Ia menegaskan, sejak memegang kendali tugas KPU Mimika, pihaknya sudah mulai menjalankan tugas sehingga tidak boleh ada lagi alasan-alasan yang menghambat kinerja KPU dalam menjalankan tugas dan tanggung jawabnya hanya karena anggaran yang belum diserahkan oleh Pemda.

“Pemda harus segera cairkan sehingga KPU tidak boleh terkendala karena anggaran,” katanya.

Terkait terhambatnya pencairan anggaran  lantaran terkendala tidak adanya sekretaris, kata Adam, hal tersebut bukanlah kendala. Menurutnya, hanya niat baik dari Pemda saja anggaran tersebut bisa dicairkan. Oleh karena itu Pemda diminta untuk segera mentrasfer anggaran tersebut.

“Menurut saya masalah bukan sekretaris tapi niat baik saja barang dicairkan., toh kami sudah kirim orang kok . Jadi sekretaris tidak menjadi masalah,” ujar Adam.

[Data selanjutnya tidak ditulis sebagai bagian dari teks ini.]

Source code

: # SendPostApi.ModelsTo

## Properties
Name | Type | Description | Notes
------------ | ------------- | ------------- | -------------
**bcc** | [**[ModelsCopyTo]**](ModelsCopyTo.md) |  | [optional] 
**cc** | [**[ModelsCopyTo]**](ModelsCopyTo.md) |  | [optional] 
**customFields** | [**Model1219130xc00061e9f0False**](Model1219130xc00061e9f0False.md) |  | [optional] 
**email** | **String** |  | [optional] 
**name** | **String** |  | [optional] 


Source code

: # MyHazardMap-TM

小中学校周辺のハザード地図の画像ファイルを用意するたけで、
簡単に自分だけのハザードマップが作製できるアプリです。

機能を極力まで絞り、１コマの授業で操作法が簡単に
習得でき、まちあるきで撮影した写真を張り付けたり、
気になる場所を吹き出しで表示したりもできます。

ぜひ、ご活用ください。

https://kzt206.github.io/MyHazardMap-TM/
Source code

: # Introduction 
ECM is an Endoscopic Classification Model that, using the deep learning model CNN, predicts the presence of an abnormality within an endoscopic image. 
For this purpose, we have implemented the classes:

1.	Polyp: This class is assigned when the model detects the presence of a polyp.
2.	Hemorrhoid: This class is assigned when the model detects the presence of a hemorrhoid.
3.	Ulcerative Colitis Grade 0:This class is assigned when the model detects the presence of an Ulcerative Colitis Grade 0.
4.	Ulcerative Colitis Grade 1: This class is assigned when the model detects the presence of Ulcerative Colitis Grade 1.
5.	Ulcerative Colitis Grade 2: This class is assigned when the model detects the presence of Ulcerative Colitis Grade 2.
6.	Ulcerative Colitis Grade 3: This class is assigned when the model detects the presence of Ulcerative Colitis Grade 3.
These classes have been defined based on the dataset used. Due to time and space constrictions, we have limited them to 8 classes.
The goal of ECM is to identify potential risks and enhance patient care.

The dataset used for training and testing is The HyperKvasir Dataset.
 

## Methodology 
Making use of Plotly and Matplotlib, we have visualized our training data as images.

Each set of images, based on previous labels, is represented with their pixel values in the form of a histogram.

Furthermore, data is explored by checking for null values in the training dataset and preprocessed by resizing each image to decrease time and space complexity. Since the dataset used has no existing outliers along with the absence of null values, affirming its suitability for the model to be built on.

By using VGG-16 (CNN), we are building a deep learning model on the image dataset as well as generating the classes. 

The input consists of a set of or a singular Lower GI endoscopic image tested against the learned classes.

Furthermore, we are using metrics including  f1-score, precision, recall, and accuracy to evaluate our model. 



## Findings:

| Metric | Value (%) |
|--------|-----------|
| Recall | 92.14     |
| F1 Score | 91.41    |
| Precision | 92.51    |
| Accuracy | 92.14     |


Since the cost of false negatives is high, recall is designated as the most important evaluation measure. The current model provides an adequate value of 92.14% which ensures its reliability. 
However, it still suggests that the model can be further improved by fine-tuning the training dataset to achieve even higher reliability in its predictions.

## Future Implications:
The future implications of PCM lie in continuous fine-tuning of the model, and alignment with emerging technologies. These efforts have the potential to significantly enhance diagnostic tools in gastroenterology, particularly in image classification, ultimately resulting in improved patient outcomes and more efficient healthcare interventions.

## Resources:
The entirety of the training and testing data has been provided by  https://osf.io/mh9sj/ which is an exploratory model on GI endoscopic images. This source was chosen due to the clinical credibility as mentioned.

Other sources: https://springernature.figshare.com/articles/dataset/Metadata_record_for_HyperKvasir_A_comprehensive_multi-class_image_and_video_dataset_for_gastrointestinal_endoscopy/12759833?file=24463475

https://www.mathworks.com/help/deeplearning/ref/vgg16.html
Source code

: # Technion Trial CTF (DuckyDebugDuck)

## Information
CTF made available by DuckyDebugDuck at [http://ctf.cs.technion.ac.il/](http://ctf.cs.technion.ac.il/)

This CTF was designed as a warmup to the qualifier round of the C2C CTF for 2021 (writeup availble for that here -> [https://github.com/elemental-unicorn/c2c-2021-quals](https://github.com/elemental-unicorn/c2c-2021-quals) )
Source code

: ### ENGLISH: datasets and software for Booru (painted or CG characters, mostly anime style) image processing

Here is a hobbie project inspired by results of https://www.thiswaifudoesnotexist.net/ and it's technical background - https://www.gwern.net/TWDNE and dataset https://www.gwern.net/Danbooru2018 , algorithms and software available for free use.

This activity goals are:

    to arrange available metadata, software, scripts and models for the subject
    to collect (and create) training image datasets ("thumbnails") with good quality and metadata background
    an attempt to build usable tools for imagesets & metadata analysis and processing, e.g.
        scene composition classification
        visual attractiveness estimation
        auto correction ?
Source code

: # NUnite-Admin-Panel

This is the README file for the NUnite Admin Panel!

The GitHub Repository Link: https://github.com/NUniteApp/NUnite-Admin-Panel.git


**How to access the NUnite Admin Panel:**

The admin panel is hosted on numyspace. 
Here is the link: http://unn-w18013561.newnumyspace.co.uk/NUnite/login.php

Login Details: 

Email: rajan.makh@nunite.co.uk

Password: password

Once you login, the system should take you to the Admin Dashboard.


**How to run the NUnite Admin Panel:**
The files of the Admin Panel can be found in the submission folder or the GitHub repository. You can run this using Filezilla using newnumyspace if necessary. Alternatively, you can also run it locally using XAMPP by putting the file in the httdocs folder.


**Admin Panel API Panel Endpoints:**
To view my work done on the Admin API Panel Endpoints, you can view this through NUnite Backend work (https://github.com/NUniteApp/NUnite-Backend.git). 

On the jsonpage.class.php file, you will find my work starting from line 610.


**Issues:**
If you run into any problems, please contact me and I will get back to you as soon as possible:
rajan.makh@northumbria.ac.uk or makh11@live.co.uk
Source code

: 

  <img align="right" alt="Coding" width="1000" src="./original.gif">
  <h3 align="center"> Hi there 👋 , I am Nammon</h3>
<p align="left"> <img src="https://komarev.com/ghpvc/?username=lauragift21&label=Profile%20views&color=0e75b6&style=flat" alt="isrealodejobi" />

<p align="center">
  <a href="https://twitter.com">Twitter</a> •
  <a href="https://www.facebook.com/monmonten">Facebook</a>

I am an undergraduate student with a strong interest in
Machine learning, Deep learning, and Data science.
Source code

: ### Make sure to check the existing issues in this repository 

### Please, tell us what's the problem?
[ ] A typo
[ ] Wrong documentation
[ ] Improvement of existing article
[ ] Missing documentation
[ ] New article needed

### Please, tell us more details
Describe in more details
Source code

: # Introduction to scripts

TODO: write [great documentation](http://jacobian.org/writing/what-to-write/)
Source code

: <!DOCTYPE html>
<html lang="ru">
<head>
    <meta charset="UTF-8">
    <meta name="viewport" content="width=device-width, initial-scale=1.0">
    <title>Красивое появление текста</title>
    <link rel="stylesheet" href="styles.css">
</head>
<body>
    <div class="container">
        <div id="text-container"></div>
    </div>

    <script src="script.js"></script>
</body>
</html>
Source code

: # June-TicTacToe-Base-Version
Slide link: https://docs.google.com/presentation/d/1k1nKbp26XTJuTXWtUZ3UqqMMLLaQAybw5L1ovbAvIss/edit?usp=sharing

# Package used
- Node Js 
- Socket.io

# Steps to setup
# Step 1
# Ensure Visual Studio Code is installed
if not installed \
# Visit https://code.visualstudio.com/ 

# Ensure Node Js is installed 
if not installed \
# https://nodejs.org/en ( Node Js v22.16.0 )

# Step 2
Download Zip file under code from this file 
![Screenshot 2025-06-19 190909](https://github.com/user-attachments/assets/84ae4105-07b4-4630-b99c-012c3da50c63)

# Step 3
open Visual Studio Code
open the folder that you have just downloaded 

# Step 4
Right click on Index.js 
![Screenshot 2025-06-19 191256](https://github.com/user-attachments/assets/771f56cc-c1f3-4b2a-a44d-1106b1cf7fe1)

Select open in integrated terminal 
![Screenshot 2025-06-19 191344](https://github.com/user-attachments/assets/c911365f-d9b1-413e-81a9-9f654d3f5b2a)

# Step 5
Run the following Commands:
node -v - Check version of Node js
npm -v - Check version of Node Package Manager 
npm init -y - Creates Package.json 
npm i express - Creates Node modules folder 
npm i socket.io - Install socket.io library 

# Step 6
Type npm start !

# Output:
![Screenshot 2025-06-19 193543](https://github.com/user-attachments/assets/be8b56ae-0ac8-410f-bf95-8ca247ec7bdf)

Selain itu, menyangkut LPJ yang harus dibuat yang juga sebagai syarat untuk pencairan dana Pilkada tahap ke dua, Adam menjelaskan bahwa uang yang sudah digunakan memang harus dipertanggungjawabkan lewat laporan. Itu tanggung jawab kita. Bukti bahwa uang itu digunakan dengan penuh rasa tanggung jawab. Menurutnya dana tersebut tidak untuk dibuang-buang sehingga sulit untuk melakukan pertanggung jawaban.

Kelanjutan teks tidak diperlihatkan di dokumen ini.